■ PROVIDED RECORDS:
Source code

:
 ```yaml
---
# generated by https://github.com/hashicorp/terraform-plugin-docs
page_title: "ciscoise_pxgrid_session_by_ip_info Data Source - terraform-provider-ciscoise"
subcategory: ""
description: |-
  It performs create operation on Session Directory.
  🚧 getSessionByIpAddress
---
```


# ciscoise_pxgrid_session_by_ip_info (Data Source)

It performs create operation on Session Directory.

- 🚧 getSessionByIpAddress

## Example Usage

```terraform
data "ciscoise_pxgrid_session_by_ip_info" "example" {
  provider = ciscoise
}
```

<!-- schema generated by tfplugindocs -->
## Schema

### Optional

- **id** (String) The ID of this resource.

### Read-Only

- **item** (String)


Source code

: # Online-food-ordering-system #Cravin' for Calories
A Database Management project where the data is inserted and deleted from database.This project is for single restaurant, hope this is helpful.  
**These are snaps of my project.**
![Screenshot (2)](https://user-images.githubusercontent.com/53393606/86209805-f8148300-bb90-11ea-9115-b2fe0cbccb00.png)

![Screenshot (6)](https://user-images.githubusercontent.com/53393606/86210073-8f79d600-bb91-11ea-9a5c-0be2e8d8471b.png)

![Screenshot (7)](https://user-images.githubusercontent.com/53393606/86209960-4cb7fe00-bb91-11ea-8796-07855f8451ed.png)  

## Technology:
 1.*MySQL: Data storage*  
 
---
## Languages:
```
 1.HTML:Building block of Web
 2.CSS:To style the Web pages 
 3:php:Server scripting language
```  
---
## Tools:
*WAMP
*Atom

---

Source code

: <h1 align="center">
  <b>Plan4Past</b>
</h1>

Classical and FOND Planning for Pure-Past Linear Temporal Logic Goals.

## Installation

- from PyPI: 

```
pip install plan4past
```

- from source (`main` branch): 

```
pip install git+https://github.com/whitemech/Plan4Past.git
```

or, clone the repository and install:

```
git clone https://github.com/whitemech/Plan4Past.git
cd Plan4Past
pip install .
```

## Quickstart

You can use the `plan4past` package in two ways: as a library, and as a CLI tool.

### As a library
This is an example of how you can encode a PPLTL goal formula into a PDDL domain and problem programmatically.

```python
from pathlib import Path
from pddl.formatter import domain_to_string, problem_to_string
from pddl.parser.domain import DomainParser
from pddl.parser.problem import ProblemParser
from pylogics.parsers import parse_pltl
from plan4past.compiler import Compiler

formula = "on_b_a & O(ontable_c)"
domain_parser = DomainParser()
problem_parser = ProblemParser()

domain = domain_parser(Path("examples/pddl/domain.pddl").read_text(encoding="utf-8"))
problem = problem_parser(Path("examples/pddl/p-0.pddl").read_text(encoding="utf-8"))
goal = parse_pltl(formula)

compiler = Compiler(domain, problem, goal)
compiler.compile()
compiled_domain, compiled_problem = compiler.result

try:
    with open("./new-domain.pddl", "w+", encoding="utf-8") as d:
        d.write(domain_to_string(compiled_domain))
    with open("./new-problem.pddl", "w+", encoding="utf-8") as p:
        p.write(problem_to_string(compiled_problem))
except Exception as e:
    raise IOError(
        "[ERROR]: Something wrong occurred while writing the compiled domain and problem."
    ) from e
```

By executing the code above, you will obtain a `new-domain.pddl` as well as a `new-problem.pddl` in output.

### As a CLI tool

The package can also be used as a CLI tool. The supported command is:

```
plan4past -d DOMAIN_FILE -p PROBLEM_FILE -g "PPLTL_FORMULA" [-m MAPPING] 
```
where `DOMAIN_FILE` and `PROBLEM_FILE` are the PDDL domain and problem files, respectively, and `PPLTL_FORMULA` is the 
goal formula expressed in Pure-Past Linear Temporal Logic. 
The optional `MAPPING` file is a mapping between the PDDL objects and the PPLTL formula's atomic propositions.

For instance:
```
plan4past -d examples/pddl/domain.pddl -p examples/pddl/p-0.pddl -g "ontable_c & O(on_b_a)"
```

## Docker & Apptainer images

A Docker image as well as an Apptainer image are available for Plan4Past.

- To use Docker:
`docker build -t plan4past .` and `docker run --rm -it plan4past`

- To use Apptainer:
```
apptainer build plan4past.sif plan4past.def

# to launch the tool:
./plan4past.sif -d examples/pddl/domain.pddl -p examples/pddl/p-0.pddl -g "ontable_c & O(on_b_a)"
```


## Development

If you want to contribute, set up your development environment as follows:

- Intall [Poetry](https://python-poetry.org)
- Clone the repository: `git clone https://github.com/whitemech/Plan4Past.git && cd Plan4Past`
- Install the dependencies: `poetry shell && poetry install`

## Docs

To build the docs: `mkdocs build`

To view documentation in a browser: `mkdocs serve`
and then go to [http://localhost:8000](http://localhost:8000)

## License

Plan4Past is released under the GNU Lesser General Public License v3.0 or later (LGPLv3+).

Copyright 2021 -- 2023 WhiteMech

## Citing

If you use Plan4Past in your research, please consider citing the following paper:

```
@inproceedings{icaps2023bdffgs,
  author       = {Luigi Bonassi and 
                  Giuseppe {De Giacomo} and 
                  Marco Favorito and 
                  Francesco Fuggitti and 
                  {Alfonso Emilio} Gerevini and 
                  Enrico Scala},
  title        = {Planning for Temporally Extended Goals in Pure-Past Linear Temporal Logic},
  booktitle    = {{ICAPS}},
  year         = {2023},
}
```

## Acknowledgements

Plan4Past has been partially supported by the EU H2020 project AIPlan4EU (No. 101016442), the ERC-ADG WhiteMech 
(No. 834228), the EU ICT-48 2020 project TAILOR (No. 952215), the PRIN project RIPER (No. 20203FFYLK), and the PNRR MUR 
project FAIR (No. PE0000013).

■ PROBLEM TO WORK ON: The entries above are to be restated word for word.

■ SOLUTION TO THIS PROBLEM:
Source code

:
 ```yaml
---
# generated by https://github.com/hashicorp/terraform-plugin-docs
page_title: "ciscoise_pxgrid_session_by_ip_info Data Source - terraform-provider-ciscoise"
subcategory: ""
description: |-
  It performs create operation on Session Directory.
  🚧 getSessionByIpAddress
---
```


# ciscoise_pxgrid_session_by_ip_info (Data Source)

It performs create operation on Session Directory.

- 🚧 getSessionByIpAddress

## Example Usage

```terraform
data "ciscoise_pxgrid_session_by_ip_info" "example" {
  provider = ciscoise
}
```

<!-- schema generated by tfplugindocs -->
## Schema

### Optional

- **id** (String) The ID of this resource.

### Read-Only

- **item** (String)


Source code

: # Online-food-ordering-system #Cravin' for Calories
A Database Management project where the data is inserted and deleted from database.This project is for single restaurant, hope this is helpful.  
**These are snaps of my project.**
![Screenshot (2)](https://user-images.githubusercontent.com/53393606/86209805-f8148300-bb90-11ea-9115-b2fe0cbccb00.png)

![Screenshot (6)](https://user-images.githubusercontent.com/53393606/86210073-8f79d600-bb91-11ea-9a5c-0be2e8d8471b.png)

![Screenshot (7)](https://user-images.githubusercontent.com/53393606/86209960-4cb7fe00-bb91-11ea-8796-07855f8451ed.png)  

## Technology:
 1.*MySQL: Data storage*  
 
---
## Languages:
```
 1.HTML:Building block of Web
 2.CSS:To style the Web pages 
 3:php:Server scripting language
```  
---
## Tools:
*WAMP
*Atom

---

Source code

: <h1 align="center">
  <b>Plan4Past</b>
</h1>

Classical and FOND Planning for Pure-Past Linear Temporal Logic Goals.

## Installation

- from PyPI: 

```
pip install plan4past
```

- from source (`main` branch): 

```
pip install git+https://github.com/whitemech/Plan4Past.git
```

or, clone the repository and install:

```
git clone https://github.com/whitemech/Plan4Past.git
cd Plan4Past
pip install .
```

## Quickstart

You can use the `plan4past` package in two ways: as a library, and as a CLI tool.

### As a library
This is an example of how you can encode a PPLTL goal formula into a PDDL domain and problem programmatically.

```python
from pathlib import Path
from pddl.formatter import domain_to_string, problem_to_string
from pddl.parser.domain import DomainParser
from pddl.parser.problem import ProblemParser
from pylogics.parsers import parse_pltl
from plan4past.compiler import Compiler

formula = "on_b_a & O(ontable_c)"
domain_parser = DomainParser()
problem_parser = ProblemParser()

domain = domain_parser(Path("examples/pddl/domain.pddl").read_text(encoding="utf-8"))
problem = problem_parser(Path("examples/pddl/p-0.pddl").read_text(encoding="utf-8"))
goal = parse_pltl(formula)

compiler = Compiler(domain, problem, goal)
compiler.compile()
compiled_domain, compiled_problem = compiler.result

try:
    with open("./new-domain.pddl", "w+", encoding="utf-8") as d:
        d.write(domain_to_string(compiled_domain))
    with open("./new-problem.pddl", "w+", encoding="utf-8") as p:
        p.write(problem_to_string(compiled_problem))
except Exception as e:
    raise IOError(
        "[ERROR]: Something wrong occurred while writing the compiled domain and problem."
    ) from e
```

By executing the code above, you will obtain a `new-domain.pddl` as well as a `new-problem.pddl` in output.

### As a CLI tool

The package can also be used as a CLI tool. The supported command is:

```
plan4past -d DOMAIN_FILE -p PROBLEM_FILE -g "PPLTL_FORMULA" [-m MAPPING] 
```
where `DOMAIN_FILE` and `PROBLEM_FILE` are the PDDL domain and problem files, respectively, and `PPLTL_FORMULA` is the 
goal formula expressed in Pure-Past Linear Temporal Logic. 
The optional `MAPPING` file is a mapping between the PDDL objects and the PPLTL formula's atomic propositions.

For instance:
```
plan4past -d examples/pddl/domain.pddl -p examples/pddl/p-0.pddl -g "ontable_c & O(on_b_a)"
```

## Docker & Apptainer images

A Docker image as well as an Apptainer image are available for Plan4Past.

- To use Docker:
`docker build -t plan4past .` and `docker run --rm -it plan4past`

- To use Apptainer:
```
apptainer build plan4past.sif plan4past.def

# to launch the tool:
./plan4past.sif -d examples/pddl/domain.pddl -p examples/pddl/p-0.pddl -g "ontable_c & O(on_b_a)"
```


## Development

If you want to contribute, set up your development environment as follows:

- Intall [Poetry](https://python-poetry.org)
- Clone the repository: `git clone https://github.com/whitemech/Plan4Past.git && cd Plan4Past`
- Install the dependencies: `poetry shell && poetry install`

## Docs

To build the docs: `mkdocs build`

To view documentation in a browser: `mkdocs serve`
and then go to [http://localhost:8000](http://localhost:8000)

## License

Plan4Past is released under the GNU Lesser General Public License v3.0 or later (LGPLv3+).

Copyright 2021 -- 2023 WhiteMech

## Citing

If you use Plan4Past in your research, please consider citing the following paper:

```
@inproceedings{icaps2023bdffgs,
  author       = {Luigi Bonassi and 
                  Giuseppe {De Giacomo} and 
                  Marco Favorito and 
                  Francesco Fuggitti and 
                  {Alfonso Emilio} Gerevini and 
                  Enrico Scala},
  title        = {Planning for Temporally Extended Goals in Pure-Past Linear Temporal Logic},
  booktitle    = {{ICAPS}},
  year         = {2023},
}
```

## Acknowledgements

Plan4Past has been partially supported by the EU H2020 project AIPlan4EU (No. 101016442), the ERC-ADG WhiteMech 
(No. 834228), the EU ICT-48 2020 project TAILOR (No. 952215), the PRIN project RIPER (No. 20203FFYLK), and the PNRR MUR 
project FAIR (No. PE0000013).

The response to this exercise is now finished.